▶ **EXERCISE DESCRIPTION**
Among the entries below, how many lines contain the string "youtube"? Reply with that number alone.

Saved entries

────────

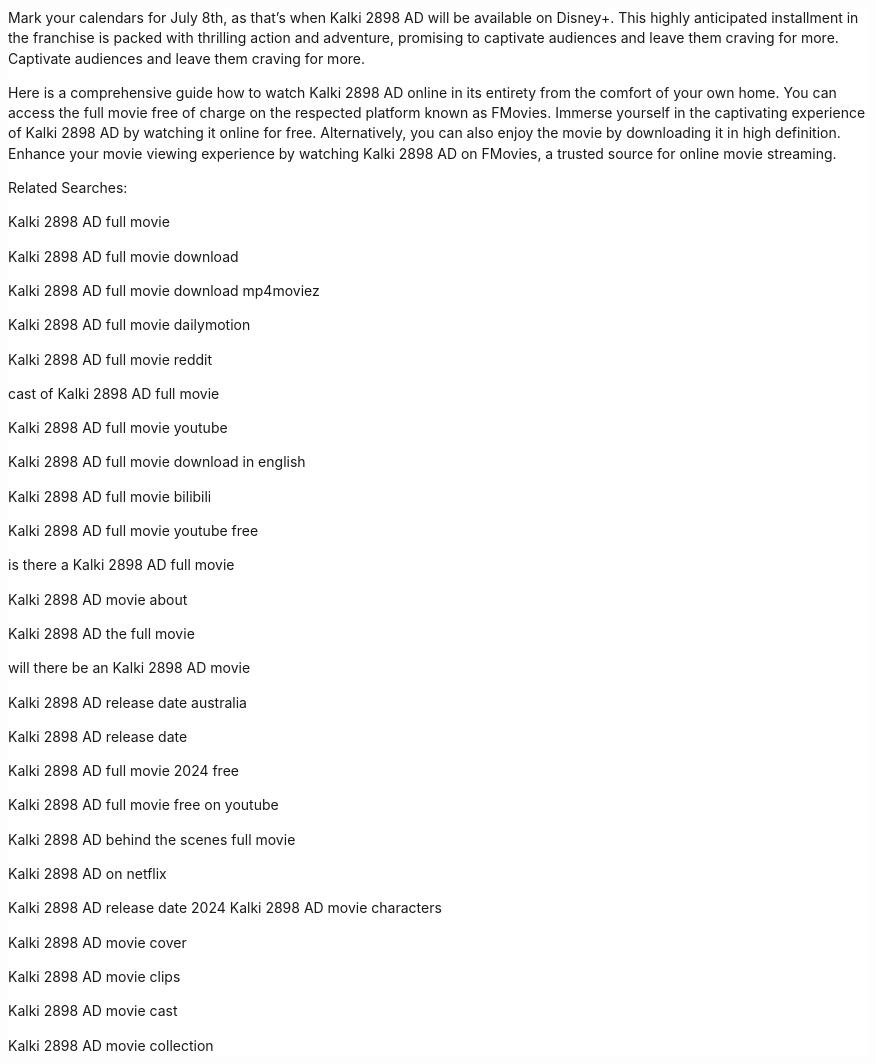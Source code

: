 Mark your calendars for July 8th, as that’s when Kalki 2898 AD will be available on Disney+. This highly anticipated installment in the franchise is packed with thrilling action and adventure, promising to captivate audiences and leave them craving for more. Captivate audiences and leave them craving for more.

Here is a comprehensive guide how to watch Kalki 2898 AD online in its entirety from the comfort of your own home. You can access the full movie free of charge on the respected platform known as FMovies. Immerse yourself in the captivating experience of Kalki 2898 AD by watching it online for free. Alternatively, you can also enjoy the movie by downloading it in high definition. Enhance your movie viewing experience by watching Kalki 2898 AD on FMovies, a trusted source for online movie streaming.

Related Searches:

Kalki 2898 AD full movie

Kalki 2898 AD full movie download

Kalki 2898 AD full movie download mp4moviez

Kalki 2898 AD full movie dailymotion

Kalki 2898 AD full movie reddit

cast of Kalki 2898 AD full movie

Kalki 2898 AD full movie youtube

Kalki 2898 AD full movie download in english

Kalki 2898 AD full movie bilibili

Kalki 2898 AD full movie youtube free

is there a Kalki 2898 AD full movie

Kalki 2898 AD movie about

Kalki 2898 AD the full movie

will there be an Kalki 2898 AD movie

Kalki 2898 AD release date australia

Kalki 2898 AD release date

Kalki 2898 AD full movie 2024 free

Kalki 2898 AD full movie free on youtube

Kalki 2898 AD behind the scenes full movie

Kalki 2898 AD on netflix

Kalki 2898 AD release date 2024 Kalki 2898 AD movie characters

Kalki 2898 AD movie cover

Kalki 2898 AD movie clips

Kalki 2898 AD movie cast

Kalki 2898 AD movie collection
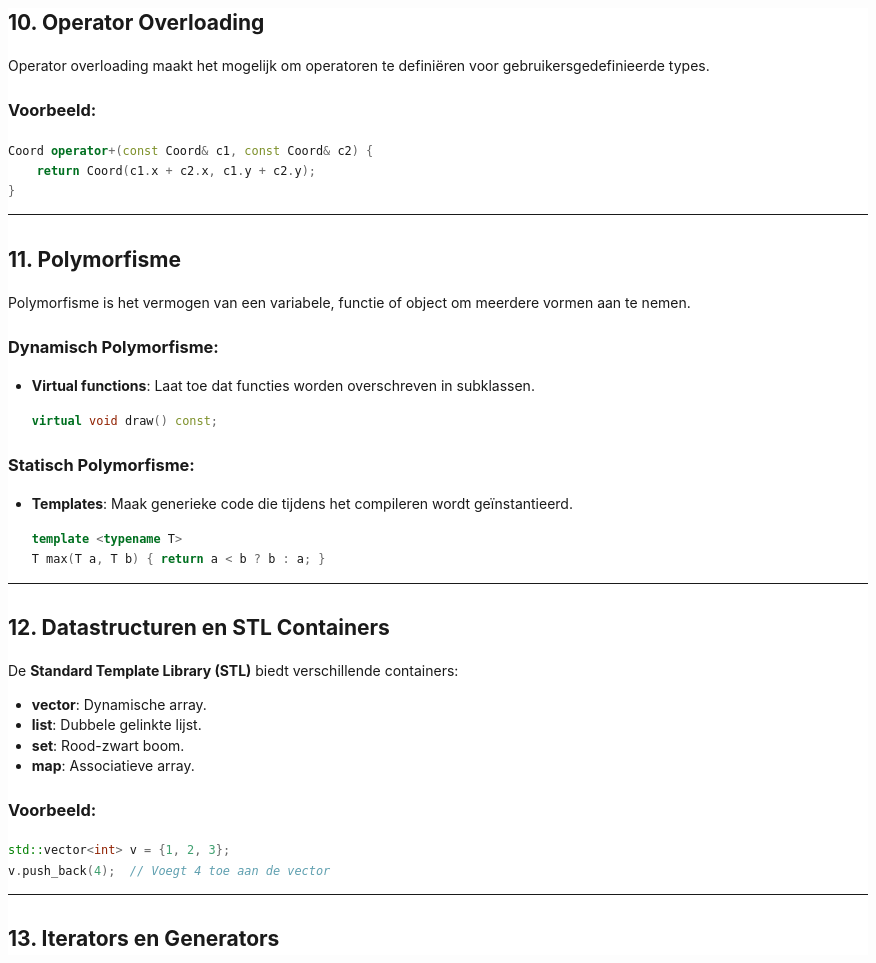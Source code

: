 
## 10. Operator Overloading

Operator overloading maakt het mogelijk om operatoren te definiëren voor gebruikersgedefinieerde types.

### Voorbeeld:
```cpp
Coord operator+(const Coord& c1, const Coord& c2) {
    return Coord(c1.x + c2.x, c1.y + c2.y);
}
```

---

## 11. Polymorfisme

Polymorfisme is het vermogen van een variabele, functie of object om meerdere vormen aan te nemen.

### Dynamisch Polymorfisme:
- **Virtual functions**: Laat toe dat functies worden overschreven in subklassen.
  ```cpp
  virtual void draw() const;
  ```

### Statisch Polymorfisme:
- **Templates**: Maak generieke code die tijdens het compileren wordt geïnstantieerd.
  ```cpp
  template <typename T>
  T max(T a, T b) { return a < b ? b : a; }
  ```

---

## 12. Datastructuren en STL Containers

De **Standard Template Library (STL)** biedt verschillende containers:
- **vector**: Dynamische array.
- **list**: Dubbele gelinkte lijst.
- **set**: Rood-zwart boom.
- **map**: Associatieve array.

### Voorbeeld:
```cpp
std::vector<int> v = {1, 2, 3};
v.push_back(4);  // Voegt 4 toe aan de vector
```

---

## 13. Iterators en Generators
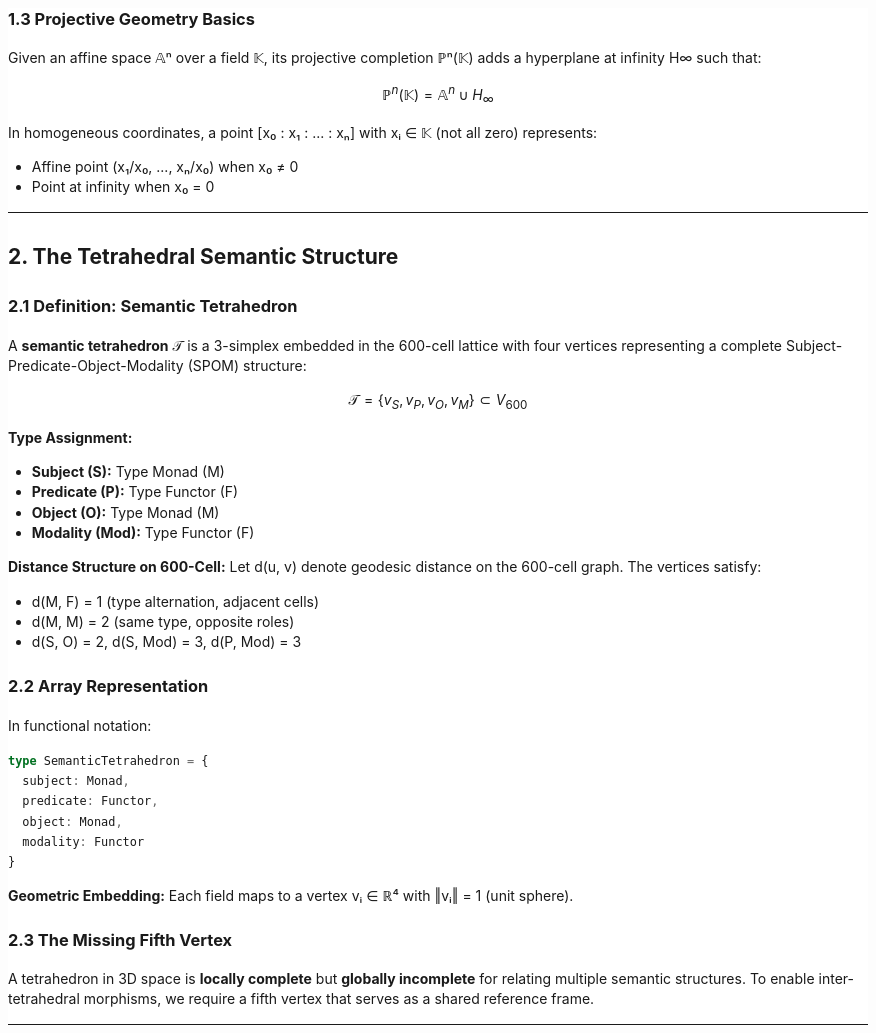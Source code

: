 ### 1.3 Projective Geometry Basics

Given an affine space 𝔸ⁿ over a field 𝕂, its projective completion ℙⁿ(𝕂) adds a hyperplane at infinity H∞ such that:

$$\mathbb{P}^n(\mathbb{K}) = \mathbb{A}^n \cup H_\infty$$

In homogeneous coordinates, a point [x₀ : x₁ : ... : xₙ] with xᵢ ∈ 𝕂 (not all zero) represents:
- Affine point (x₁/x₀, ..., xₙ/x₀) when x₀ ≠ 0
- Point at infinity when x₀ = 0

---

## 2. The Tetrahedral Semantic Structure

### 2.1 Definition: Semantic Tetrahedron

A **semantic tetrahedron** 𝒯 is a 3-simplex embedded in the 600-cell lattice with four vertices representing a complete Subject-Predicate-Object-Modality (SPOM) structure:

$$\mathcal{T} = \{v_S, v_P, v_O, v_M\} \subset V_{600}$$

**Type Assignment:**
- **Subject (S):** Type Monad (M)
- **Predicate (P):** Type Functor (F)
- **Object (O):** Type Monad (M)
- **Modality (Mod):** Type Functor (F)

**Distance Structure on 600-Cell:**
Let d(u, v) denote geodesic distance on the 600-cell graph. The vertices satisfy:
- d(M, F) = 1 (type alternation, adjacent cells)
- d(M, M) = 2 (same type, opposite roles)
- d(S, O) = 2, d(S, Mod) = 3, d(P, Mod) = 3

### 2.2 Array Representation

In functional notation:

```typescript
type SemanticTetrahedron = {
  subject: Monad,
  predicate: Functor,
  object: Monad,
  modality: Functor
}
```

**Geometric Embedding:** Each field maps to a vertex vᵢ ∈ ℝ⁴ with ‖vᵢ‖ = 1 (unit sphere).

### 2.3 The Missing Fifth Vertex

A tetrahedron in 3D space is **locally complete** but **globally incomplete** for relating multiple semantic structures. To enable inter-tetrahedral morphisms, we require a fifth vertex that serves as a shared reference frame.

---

────────

▶ **RESULT BELOW**
3